Of the two actors, Chris Cahill’s Adam proves the quietly stronger presence, his wry smiles and worldly wise grins more convincing than David Fenne’s Thomas, whose shrill disbelief and discomfort wears rather thin after ninety minutes. Colleen Daley’s likeable turn as Adam’s mother Barbara is an effortless attempt to steal the show, while late arrival Martin (Matthew Lloyd Davies) has fun with his (partially clothed) role as uncle.
Ultimately it’s all a bit one-note and too heavy on its pastiching of late 70s British sitcoms like Sorry and Rising Damp (though noughties hit Miranda is somewhere in the mix too); in fact, mobile phone and Uber jokes aside, with David Shields’ retro bedroom set it’s hard to tell what year it’s actually meant to be.

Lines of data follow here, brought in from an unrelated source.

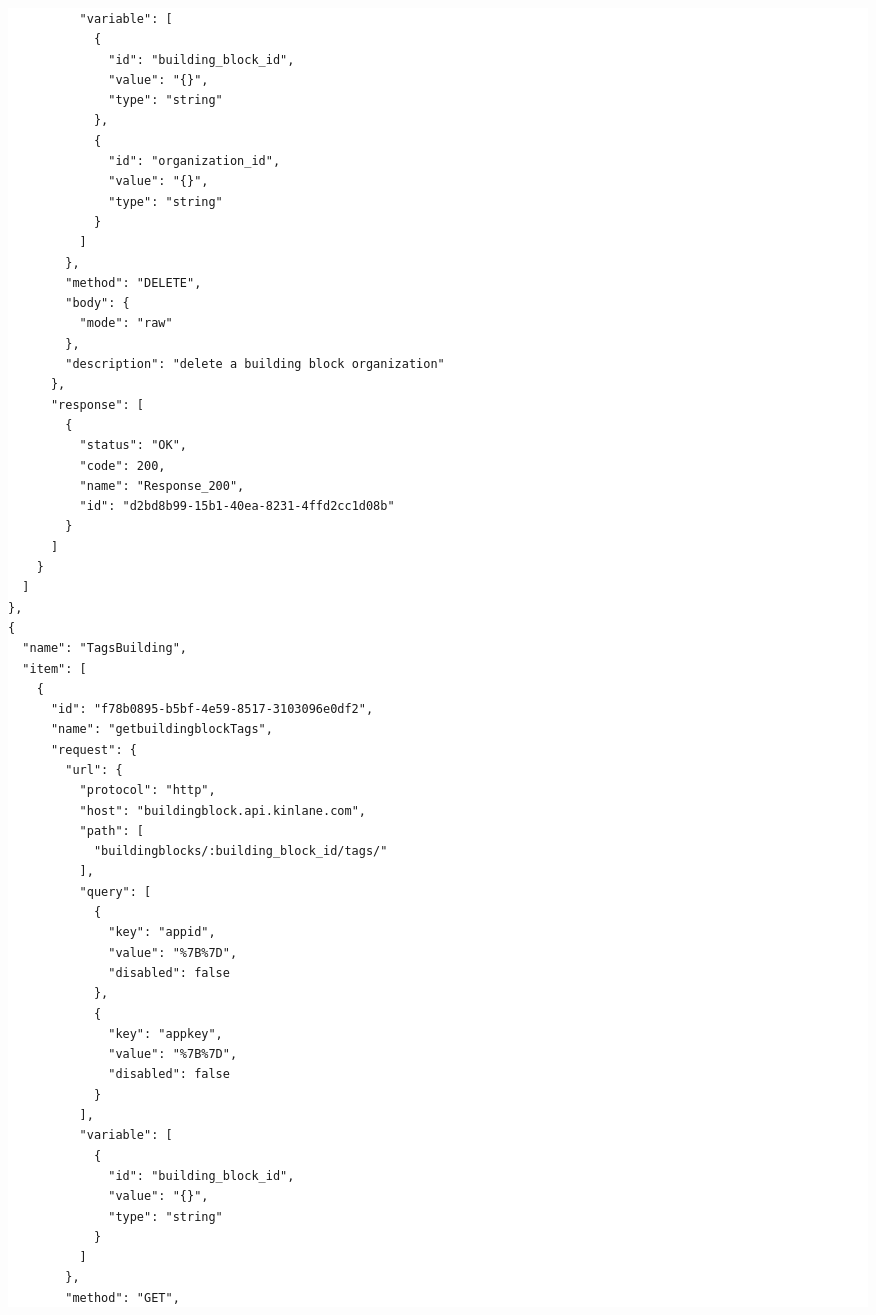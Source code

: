               "variable": [
                {
                  "id": "building_block_id",
                  "value": "{}",
                  "type": "string"
                },
                {
                  "id": "organization_id",
                  "value": "{}",
                  "type": "string"
                }
              ]
            },
            "method": "DELETE",
            "body": {
              "mode": "raw"
            },
            "description": "delete a building block organization"
          },
          "response": [
            {
              "status": "OK",
              "code": 200,
              "name": "Response_200",
              "id": "d2bd8b99-15b1-40ea-8231-4ffd2cc1d08b"
            }
          ]
        }
      ]
    },
    {
      "name": "TagsBuilding",
      "item": [
        {
          "id": "f78b0895-b5bf-4e59-8517-3103096e0df2",
          "name": "getbuildingblockTags",
          "request": {
            "url": {
              "protocol": "http",
              "host": "buildingblock.api.kinlane.com",
              "path": [
                "buildingblocks/:building_block_id/tags/"
              ],
              "query": [
                {
                  "key": "appid",
                  "value": "%7B%7D",
                  "disabled": false
                },
                {
                  "key": "appkey",
                  "value": "%7B%7D",
                  "disabled": false
                }
              ],
              "variable": [
                {
                  "id": "building_block_id",
                  "value": "{}",
                  "type": "string"
                }
              ]
            },
            "method": "GET",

So does it all add up to enough for a lightweight evening’s entertainment? Perhaps, in a good natured, Friday-night-theatre sort of way.
Sweet but forgettable, The Morning After, directed by the theatre’s Andrew Beckett, won’t go down as a queer classic. But it’s a curio to catch if hoary sitcom humour is your thing – in which case, grab a glass of vino and giggle along.
Image: Matthew Lloyd Davies, David Fenne, Chris Cahill, Colleen Daley_ credit PBGSTUDIOS (2)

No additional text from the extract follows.